How is the study designed?

Design Details

• Primary Purpose: Treatment
• Allocation: Non-Randomized
• Interventional Model: Parallel Assignment
• Masking: None (Open Label)

Number of Arms

2

Arms and Interventions

Participant Group / Arm	Intervention / Treatment
No Intervention: Continued anti-CD20 treatment; Patients will continue to receive anti-CD20. Propensity score matched to the experimental arm.
Experimental: Ozanimod de-escalation of anti-CD20 treatment; Ozanimod will be started 6-12 months after the last anti-CD20 infusion, including ocrelizumab subcutaneous injection, or 30-180 days from their last ofatumumab injection. Ozanimod will be provided by the study.	Drug: Ozanimod; De-escalation of anti-CD20 treatment using ozanimod.; Other Names: Zeposia

What is the study measuring?

Primary Outcome Measures

Outcome Measure	Measure Description	Time Frame
New T2 lesions count	Number of new T2 lesions on MRI scans.	36 months
Serious infections	Infections requiring hospitalization, intravenous antibiotic use, or prolonged antibiotic use for treatment of an infection for at least 30 days.	36 months

Secondary Outcome Measures

Outcome Measure	Measure Description	Time Frame
Relapses	Protocol and/or suspected relapses	36 months
IgG and IgM levels	IgG and IgM levels	36 months
Infections	All infections including opportunistic infections.	36 months
No Evidence of Disease Activity (NEDA-3)	Not meeting any of the following criteria: Evidence of Relapse activity - collected every 3 months via phone calls/clinic visits.; MRI disease activity - presence of new T2 lesions from MRI scans conducted at any timepoint.; 6 months Confirmed Disability progression (CDP6): measured by the EDSS assessed at baseline and every 6 months.
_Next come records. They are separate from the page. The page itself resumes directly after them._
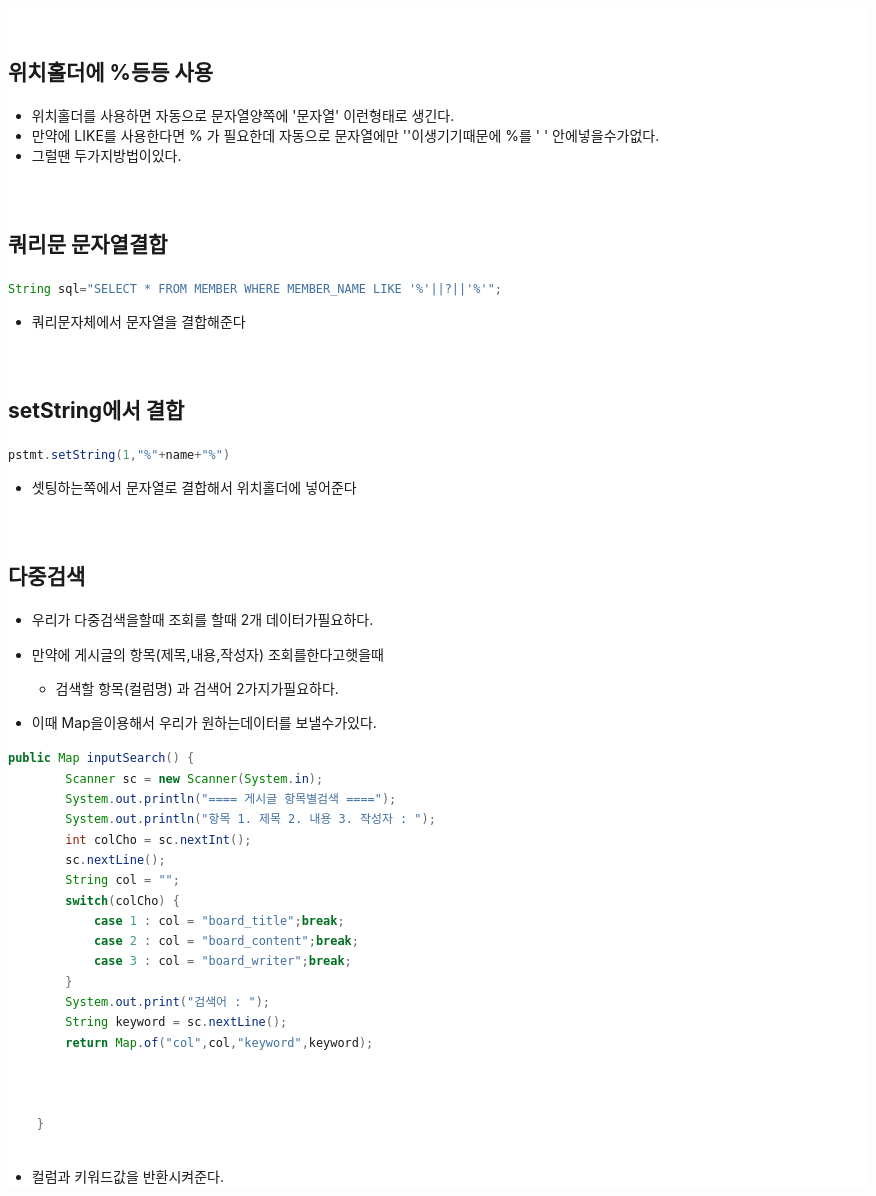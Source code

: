 <br/>

## 위치홀더에 %등등 사용
- 위치홀더를 사용하면 자동으로 문자열양쪽에 '문자열'  이런형태로 생긴다.
- 만약에 LIKE를 사용한다면 % 가 필요한데 자동으로 문자열에만 ''이생기기때문에 %를 ' ' 안에넣을수가없다.
- 그럴땐 두가지방법이있다.

<br/>

## 쿼리문 문자열결합
```java
String sql="SELECT * FROM MEMBER WHERE MEMBER_NAME LIKE '%'||?||'%'";
```
- 쿼리문자체에서 문자열을 결합해준다

<br/>

## setString에서 결합
```java
pstmt.setString(1,"%"+name+"%")
```
- 셋팅하는쪽에서 문자열로 결합해서 위치홀더에 넣어준다

<br/>

## 다중검색
- 우리가 다중검색을할때 조회를 할때 2개 데이터가필요하다.
- 만약에 게시글의 항목(제목,내용,작성자) 조회를한다고햇을때

	- 검색할 항목(컬럼명) 과 검색어 2가지가필요하다.

- 이때 Map을이용해서 우리가 원하는데이터를 보낼수가있다.

```java
public Map inputSearch() {
		Scanner sc = new Scanner(System.in);
		System.out.println("==== 게시글 항목별검색 ====");
		System.out.println("항목 1. 제목 2. 내용 3. 작성자 : ");
		int colCho = sc.nextInt();
		sc.nextLine();
		String col = "";
		switch(colCho) {
			case 1 : col = "board_title";break;
			case 2 : col = "board_content";break;
			case 3 : col = "board_writer";break;
		}
		System.out.print("검색어 : ");
		String keyword = sc.nextLine();
		return Map.of("col",col,"keyword",keyword);
		
		
		
	}
	
```
- 컬럼과 키워드값을 반환시켜준다.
CDP6 is defined as an increase in Expanded Disability Status Scale (EDSS) score of ≥1.5 if baseline EDSS was 0; or ≥1.0 points if baseline EDSS was ≥0.5-≤5.5; or by ≥0.5 points if baseline EDSS ≥6, sustained over two consecutive visits.	36 months
Brain parenchymal and thalamic volume loss	Brain parenchymal and thalamic volume loss	36 months
Adverse Events	Adverse Events	36 months
Neurofilament light (NfL) and Glial Fibrillary Acid Protein (GFAP)	Neurofilament light (NfL) and Glial Fibrillary Acid Protein (GFAP)	36 months

Other Outcome Measures

Outcome Measure	Measure Description	Time Frame
Symbol Digital Modalities Test	A 4 points or 10% change in cognition	36 months
9-hole peg test	A 20% change in hand function	36 months
25-foot walk speed	A 20% change in walking speed	36 months
Multiple Sclerosis Functional Composite (MSFC)	A change in any of the above three criteria	36 months
PRO outcomes	Include treatment satisfaction (TSQM), MS fatigue scale (Modified Fatigue Impact Scale [MFIS]), or quality of life (MSIS-29). A minimum of 5% change.	36 months
Changes in employment	Changes in employment and full employment status.	36 months.

Collaborators and Investigators

• Sponsor: University of Colorado, Denver
• Investigators: Principal Investigator: Enrique Alvarez, MD/PhD, University of Colorado, Denver

Study record dates

Study Major Dates

• Study Start (Actual): July 29, 2024
• Primary Completion (Estimated): August 1, 2028
• Study Completion (Estimated): August 1, 2029

Study Registration Dates

• First Submitted: July 26, 2024
• First Submitted That Met QC Criteria: July 26, 2024
• First Posted (Actual): July 31, 2024

Study Record Updates

• Last Update Posted (Estimated): September 18, 2025
• Last Update Submitted That Met QC Criteria: September 12, 2025
• Last Verified: September 1, 2025

More Information

Terms related to this study

• Additional Relevant MeSH Terms: Nervous System Diseases; Autoimmune Diseases; Immune System Diseases; Demyelinating Autoimmune Diseases, CNS; Autoimmune Diseases of the Nervous System; Demyelinating Diseases; Multiple Sclerosis; Sphingosine 1 Phosphate Receptor Modulators; Immunosuppressive Agents; Immunologic Factors; Physiological Effects of Drugs; Molecular Mechanisms of Pharmacological Action; ozanimod
• Other Study ID Numbers: 23-1686

Plan for Individual participant data (IPD)

• Plan to Share Individual Participant Data (IPD)?: YES
• IPD Plan Description: Data obtained through this study may be provided to qualified researchers with interest in multiple sclerosis. Data or samples shared will be coded with no PHI included. Approval of the request and execution of all applicable agreements are prerequisites to the sharing of data with the requesting party.
• IPD Sharing Time Frame: Data requests can be submitted starting 9 months after article publication and the data will be made accessible for up to 24 months. Extensions will be considered on a case-by-case basis.
• IPD Sharing Access Criteria: Access to trial IPD can be requested by qualified researchers engaging in independent scientific research, and will be provided following review and approval of a research proposal and Statistical Analysis Plan and execution of a Data Sharing Agreement. For more information or to submit a request, please contact: clinicalresearchsupportcenter@ucdenver.edu
• IPD Sharing Supporting Information Type: STUDY_PROTOCOL; SAP; ICF; CSR

Drug and device information, study documents

• Studies a U.S. FDA-regulated drug product: Yes
• Studies a U.S. FDA-regulated device product: No
• product manufactured in and exported from the U.S.: Yes